■ Work instructions
Reproduce word for word, from the entries below, the line with "called on deletes", the line with "the iterate function it", and every line between them, and nothing more.

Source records
◆ ◆ ◆ ◆

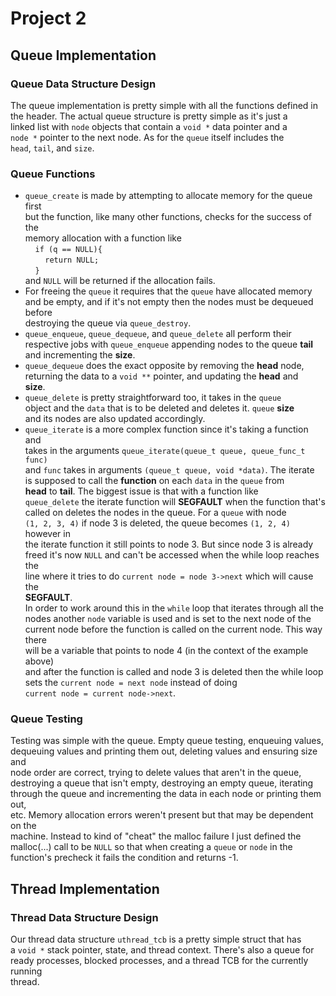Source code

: # Project 2
## **Queue Implementation**
### Queue Data Structure Design
The queue implementation is pretty simple with all the functions defined in\
the header. The actual queue structure is pretty simple as it's just a\
linked list with `node` objects that contain a `void *` data pointer and a\
`node *` pointer to the next node. As for the `queue` itself includes the\
`head`, `tail`, and `size`.  

### Queue Functions  
- `queue_create` is made by attempting to allocate memory for the queue first\
 but the function, like many other functions, checks for the success of the\
 memory allocation with a function like\
&nbsp;&nbsp;&nbsp;&nbsp;`if (q == NULL){`\
&nbsp;&nbsp;&nbsp;&nbsp;&nbsp;&nbsp;&nbsp;&nbsp;`return NULL;`\
&nbsp;&nbsp;&nbsp;&nbsp;`}`\
and `NULL` will be returned if the allocation fails.
- For freeing the `queue` it requires that the `queue` have allocated memory\
and be empty, and if it's not empty then the nodes must be dequeued before\
destroying the queue via `queue_destroy`.
- `queue_enqueue`, `queue_dequeue`, and `queue_delete` all perform their\
respective jobs with `queue_enqueue` appending nodes to the queue **tail**\
and incrementing the **size**.
- `queue_dequeue` does the exact opposite by removing the **head** node,\
returning the data to a `void **` pointer, and updating the **head** and\
**size**.
- `queue_delete` is pretty straightforward too, it takes in the `queue`\
object and the `data` that is to be deleted and deletes it. `queue` **size**\
and its nodes are also updated accordingly. 
- `queue_iterate` is a more complex function since it's taking a function and\
takes in the arguments `queue_iterate(queue_t queue, queue_func_t func)`\
and `func` takes in arguments `(queue_t queue, void *data)`. The iterate\
is supposed to call the **function** on each `data` in the `queue` from\
**head** to **tail**. The biggest issue is that with a function like\
`queue_delete` the iterate function will **SEGFAULT** when the function that's\
called on deletes the nodes in the queue. For a `queue` with node\
`(1, 2, 3, 4)` if node 3 is deleted, the queue becomes `(1, 2, 4)` however in\
the iterate function it still points to node 3. But since node 3 is already\
freed it's now `NULL` and can't be accessed when the while loop reaches the\
line where it tries to do `current node = node 3->next` which will cause the\
**SEGFAULT**.\
In order to work around this in the `while` loop that iterates through all the\
nodes another `node` variable is used and is set to the next node of the\
current node before the function is called on the current node. This way there\
will be a variable that points to node 4 (in the context of the example above)\
and after the function is called and node 3 is deleted then the while loop\
sets the `current node = next node` instead of doing\
`current node = current node->next`.  

### Queue Testing
Testing was simple with the queue. Empty queue testing, enqueuing values,\
dequeuing values and printing them out, deleting values and ensuring size and\
node order are correct, trying to delete values that aren't in the queue,\
destroying a queue that isn't empty, destroying an empty queue, iterating\
through the queue and incrementing the data in each node or printing them out,\
etc. Memory allocation errors weren't present but that may be dependent on the\
machine. Instead to kind of "cheat" the malloc failure I just defined the\
malloc(...) call to be `NULL` so that when creating a `queue` or `node` in the\
function's precheck it fails the condition and returns -1.

## **Thread Implementation**  
### Thread Data Structure Design  
Our thread data structure `uthread_tcb` is a pretty simple struct that has  
a `void *` stack pointer, state, and thread context. There's also a queue for  
ready processes, blocked processes, and a thread TCB for the currently running\
thread.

◆ ◆ ◆ ◆

■ Task result
called on deletes the nodes in the queue. For a `queue` with node\
`(1, 2, 3, 4)` if node 3 is deleted, the queue becomes `(1, 2, 4)` however in\
the iterate function it still points to node 3. But since node 3 is already\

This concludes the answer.